In a much-discussed mandatory press conference at this week's Super Bowl Media Day, the Seattle Seahawks running back, who has a famously contentious relationship with the press, responded to questions with "I'm here so I won't get fined" a staggering 29 times.
Then, in a Thursday statement, he lectured reporters, saying, "[I]t don't matter what y'all think, what y'all say about me; cause when I go home at night, the same people that I look in the face, my family, that I love, that's all that really matters to me."
Lynch is not simply trolling the media or his employer, the NFL (which has said it will fine him if he doesn't speak to the press). He's arguably redefining the traditional confines of a black player's role. As Peter Odell Campbell, an assistant professor at the University of Pittsburgh and an expert on public arguments about race and sexuality in the media, put it, this athlete's selective silence has put him in control of his labor and freed him from the "racist double bind" that is black NFL players' relationship with the press.
The sacrifices the NFL demands of black athletes
According to Campbell, the NFL is an organization that, even in comparison to other major male professional sporting leagues, "thrives on the exploitation of the labor of its players, who are increasingly black." (The Unofficial 2014 NFL 2014 Player Census reports that 67.8 percent of NFL players are African American.)
Consider the agreements that favor ownership and the traditions that encourage athletes to play through pain and injury, and it's easy to understand why.
And especially for African-American athletes, when it comes to the required sacrifice of one's well being to the league, a press conference can be as dangerous as any violent play.
"When NFL players talk to the media, they're expected to talk but to behave in a certain way, and it's not for their benefit, but for the benefit of the media or NFL," said Campbell. And black athletes, he said, have the most to lose when they acquiesce to this arrangement: "You speak, but if you don't speak correctly, you're an example of ‘bad blackness.'"

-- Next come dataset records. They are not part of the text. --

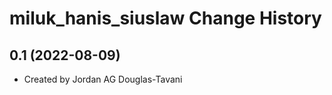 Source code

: miluk_hanis_siuslaw Change History
====================

0.1 (2022-08-09)
----------------
* Created by Jordan AG Douglas-Tavani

Consider Lynch's teammate, Richard Sherman, who dared to get excitable in his live interview after last year's NFC Championship win. Viewers were quick to condemn the Stanford graduate and star athlete as a "thug," fueling weeks of public debate about whether he'd embarrassed himself or disgraced African Americans as a group. And recall the experience of the athletes such as Florida State's Jameis Winston who've been mocked for being unintelligent when they answer reporters' questions earnestly but have an accent or don't use Standard English.
"If black players depart from the script, they get vilified and subjected to stereotypes about black male aggression," Campbell said. And even when they aren't explicitly slammed by the press, research suggests the media shows subtle bias in how it covers players of different races.
"White athletes are smart, hardworking, team players. Black athletes are freaks and beasts who get by on their natural gifts as opposed to their work ethic, which perpetuates the broader stereotype of black people as lazy," John Carvalho, Auburn University associate professor of journalism wrote in an October 2014 piece summarizing the research for Vice.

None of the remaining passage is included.